SPD-Oberbürgermeister Feldmann in Frankfurt:Spröder Kerl, völlig unterschätzt

Weder Gegner noch Anhänger haben damit gerechnet, dass der etwas blasse Peter Feldmann die Oberbürgermeisterwahl in Frankfurt gewinnt. Der SPD-Politiker kennt alle Facetten der Stadt - und möchte verhindern, dass in zehn Jahren die Frankfurter Vorstädte brennen.

Marc Widmann

Seine Stimme klingt noch immer heiser und fragil am Tag nach dem Triumph, im Wahlkampf hat sie ihn zwischendurch fast völlig verlassen. Aber Peter Feldmann schonte sich nicht, er kämpfte, zog weiter von Tür zu Tür und als er es schließlich geschafft hatte, krächzte er: "Das ist der Hammer!"

Peter Feldmann

Völlig überraschend - auch für ihn - wurde Peter Feldmann zum neuen Frankfurter Oberbürgermeister gewählt.

(Foto: dpa)

Nach fast 17 Jahren hat er das Frankfurter Rathaus für die SPD zurückerobert, ausgerechnet er, der "Underdog", wie er sich selbst nennt: "Weder Freunde noch Gegner noch ich selbst haben das erwartet." Seine Gegner belächelten ihn vor allem als den spröden Kerl aus dem Stadtparlament, der seinen Anzug immer mit Weste trägt und dessen Posen auf den Plakaten so gestellt wirkten. Sie haben ihn völlig unterschätzt.

Peter Feldmann kennt beide Gesichter von Frankfurt. Er hat Familie im mondänen Westend, aber er selbst wohnt da, wo er herkommt: in Bonames, jenem verrufenen Stadtteil im Nordwesten, wo sich manch bürgerlicher Frankfurter kaum hintraut. "Dort hat die Stadt nicht diese Leichtigkeit", sagt Feldmann, "ich habe den Eindruck, dass es da manchmal auch etwas anders riecht und schmeckt."
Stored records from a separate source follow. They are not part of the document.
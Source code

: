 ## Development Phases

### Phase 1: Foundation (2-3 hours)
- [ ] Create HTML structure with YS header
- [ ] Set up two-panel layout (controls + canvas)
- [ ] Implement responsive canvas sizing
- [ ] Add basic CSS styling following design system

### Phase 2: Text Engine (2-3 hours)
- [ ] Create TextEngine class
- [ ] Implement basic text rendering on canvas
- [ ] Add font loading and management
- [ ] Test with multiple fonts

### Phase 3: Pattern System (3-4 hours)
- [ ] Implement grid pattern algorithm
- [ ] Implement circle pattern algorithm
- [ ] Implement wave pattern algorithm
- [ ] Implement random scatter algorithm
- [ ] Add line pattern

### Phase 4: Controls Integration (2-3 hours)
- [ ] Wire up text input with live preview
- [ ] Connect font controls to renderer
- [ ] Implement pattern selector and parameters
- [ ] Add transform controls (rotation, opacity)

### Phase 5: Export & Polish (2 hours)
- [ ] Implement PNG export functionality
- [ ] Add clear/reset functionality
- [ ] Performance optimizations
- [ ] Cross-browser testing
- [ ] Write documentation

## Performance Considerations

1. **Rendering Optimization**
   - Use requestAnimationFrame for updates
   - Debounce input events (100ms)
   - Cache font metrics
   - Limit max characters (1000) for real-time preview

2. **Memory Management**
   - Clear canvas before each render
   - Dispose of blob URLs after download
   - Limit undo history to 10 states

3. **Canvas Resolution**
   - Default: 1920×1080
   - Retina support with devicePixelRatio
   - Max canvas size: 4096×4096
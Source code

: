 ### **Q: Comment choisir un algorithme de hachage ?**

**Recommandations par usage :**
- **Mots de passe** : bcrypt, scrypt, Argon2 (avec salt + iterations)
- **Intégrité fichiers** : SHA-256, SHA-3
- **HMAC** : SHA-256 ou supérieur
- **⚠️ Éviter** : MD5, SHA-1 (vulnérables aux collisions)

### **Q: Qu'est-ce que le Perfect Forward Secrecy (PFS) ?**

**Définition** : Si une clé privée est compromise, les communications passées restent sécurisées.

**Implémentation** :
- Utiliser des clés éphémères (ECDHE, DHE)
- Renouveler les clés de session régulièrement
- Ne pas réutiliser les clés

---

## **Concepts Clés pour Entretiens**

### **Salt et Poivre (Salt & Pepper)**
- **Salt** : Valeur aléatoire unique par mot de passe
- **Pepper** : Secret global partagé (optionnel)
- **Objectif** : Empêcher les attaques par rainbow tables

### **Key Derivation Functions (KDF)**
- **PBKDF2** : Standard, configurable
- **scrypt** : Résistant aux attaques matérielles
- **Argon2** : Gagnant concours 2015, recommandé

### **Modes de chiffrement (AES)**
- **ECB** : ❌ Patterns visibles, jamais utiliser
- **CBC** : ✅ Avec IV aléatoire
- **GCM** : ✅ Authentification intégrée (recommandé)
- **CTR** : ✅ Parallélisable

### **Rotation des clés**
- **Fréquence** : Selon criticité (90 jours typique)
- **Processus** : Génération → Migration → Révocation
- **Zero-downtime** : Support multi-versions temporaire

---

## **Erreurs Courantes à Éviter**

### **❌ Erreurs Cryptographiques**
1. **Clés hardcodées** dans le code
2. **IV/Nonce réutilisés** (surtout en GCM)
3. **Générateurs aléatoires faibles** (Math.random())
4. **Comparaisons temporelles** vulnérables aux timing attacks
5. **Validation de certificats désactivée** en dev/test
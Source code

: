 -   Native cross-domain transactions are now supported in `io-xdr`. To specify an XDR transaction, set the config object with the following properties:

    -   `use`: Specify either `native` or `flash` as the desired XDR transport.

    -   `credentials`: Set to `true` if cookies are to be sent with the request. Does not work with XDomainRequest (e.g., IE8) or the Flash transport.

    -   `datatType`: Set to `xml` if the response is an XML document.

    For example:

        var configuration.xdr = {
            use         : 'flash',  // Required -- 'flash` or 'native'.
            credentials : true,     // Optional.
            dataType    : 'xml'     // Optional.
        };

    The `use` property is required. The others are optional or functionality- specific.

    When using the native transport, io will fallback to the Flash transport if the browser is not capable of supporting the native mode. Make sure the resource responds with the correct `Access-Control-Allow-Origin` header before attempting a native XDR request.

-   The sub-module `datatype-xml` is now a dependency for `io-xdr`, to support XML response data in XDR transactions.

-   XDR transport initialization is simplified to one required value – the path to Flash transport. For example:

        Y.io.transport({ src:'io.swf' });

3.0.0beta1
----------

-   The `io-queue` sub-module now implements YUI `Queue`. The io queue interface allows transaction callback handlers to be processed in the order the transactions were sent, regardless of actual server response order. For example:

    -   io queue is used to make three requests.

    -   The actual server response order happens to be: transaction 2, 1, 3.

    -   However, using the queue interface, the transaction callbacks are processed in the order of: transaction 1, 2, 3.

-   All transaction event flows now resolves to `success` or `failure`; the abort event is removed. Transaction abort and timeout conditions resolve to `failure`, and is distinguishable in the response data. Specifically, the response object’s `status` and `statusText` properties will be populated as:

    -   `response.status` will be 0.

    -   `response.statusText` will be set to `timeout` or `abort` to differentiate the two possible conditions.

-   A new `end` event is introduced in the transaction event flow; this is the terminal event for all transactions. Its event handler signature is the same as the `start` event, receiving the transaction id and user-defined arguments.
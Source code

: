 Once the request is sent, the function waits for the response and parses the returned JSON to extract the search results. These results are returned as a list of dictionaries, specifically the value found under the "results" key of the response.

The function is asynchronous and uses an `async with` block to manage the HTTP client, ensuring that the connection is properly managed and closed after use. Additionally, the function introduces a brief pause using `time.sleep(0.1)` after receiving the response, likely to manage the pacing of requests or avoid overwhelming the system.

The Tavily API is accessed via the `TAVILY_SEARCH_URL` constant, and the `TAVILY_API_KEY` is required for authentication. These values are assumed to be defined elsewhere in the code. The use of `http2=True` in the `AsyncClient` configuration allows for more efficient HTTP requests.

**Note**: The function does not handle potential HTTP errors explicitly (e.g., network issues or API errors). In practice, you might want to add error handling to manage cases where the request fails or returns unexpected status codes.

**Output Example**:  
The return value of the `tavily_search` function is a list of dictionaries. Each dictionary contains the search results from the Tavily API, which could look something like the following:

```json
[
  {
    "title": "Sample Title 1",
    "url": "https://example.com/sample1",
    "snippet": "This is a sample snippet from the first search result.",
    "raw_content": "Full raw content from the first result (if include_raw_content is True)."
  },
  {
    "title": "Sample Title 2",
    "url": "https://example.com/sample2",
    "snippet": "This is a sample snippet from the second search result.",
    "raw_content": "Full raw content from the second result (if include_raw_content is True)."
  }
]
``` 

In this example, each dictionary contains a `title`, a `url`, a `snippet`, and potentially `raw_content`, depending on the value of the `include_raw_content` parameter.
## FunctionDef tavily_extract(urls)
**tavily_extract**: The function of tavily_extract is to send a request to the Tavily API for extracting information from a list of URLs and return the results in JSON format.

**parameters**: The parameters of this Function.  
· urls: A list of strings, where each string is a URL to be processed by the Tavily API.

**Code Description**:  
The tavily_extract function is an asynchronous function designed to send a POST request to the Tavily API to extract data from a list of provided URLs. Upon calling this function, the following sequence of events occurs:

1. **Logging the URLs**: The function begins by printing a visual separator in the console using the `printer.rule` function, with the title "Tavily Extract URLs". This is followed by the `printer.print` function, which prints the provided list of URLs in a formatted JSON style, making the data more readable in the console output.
Als Kind hat er dort in einem Hochhaus gelebt, das erzählt er gerne. Später leitete er das Jugendzentrum, deshalb kennt er die jungen Leute dort, deren Gefühl, "dass ihnen der Reichtum dieser Stadt wie eine Fata Morgana vorgeführt wird: Wenn sie nach ihm fassen, entweicht er, oder sie fassen so fest zu, dass sie danach im Jugendgefängnis sitzen". So anschaulich kann der 53-Jährige von der Not erzählen, weil er vom Leben mehr gesehen hat als so mancher Berufspolitiker.

Am Tag nach seinem Sieg verkündet er nicht die üblichen Parolen; er erzählt, dass in manchen Teilen Frankfurts "der Scheitel erreicht ist". Da gebe es schon eine Mädchengang, die ältere Männer verprügele. Er wolle nicht, sagt Feldmann, dass Frankfurt eines Tages Vorstädte habe wie Paris oder London. "In zehn Jahren können wir das nicht mehr stoppen."

Ein OB, der nichts befehlen kann

Er will die beiden Welten der Stadt, die reiche und die triste, wieder zusammenführen. Kinderarmut, Wohnungsnot, das waren seine Themen, natürlich auch der Fluglärm. Er übernachtete bei einer Familie in der Einflugschneise, sein Gegner von der CDU nicht.

Seit 23 Jahren sitzt Feldmann im Stadtparlament, vielen erschien er zu blass, zu wenig schillernd, den Sieg traute ihm keiner zu. Dabei zeigt schon sein Lebensweg, dass er kein Gewöhnlicher ist. Er ließ sich zum Gärtner ausbilden, half als 20-Jähriger in einem Kibbuz mit, wurde dann Diplom-Politologe und Sozialbetriebswirt, obwohl er auch dem Ruf des Geldes hätte folgen können. Stattdessen widmete er sich der Jugendarbeit und leitete ein Altenhilfezentrum, später arbeitete beim Paritätischen Wohlfahrtsverband in der Verwaltung.

Ein "arbeitender OB" will er im Römer sein und nebenbei den Posten des Wirtschaftsdezernenten übernehmen. Das wird nicht leicht für ihn, weil ihm in Stadtparlament und Magistrat eine schwarz-grüne Mehrheit gegenübersitzt. Er wird als OB nur Erster unter Gleichen sein, nichts befehlen können. Aber den früheren Sozialarbeiter schockt das nicht: "Das sind ja alles Erwachsene, die kooperieren wollen."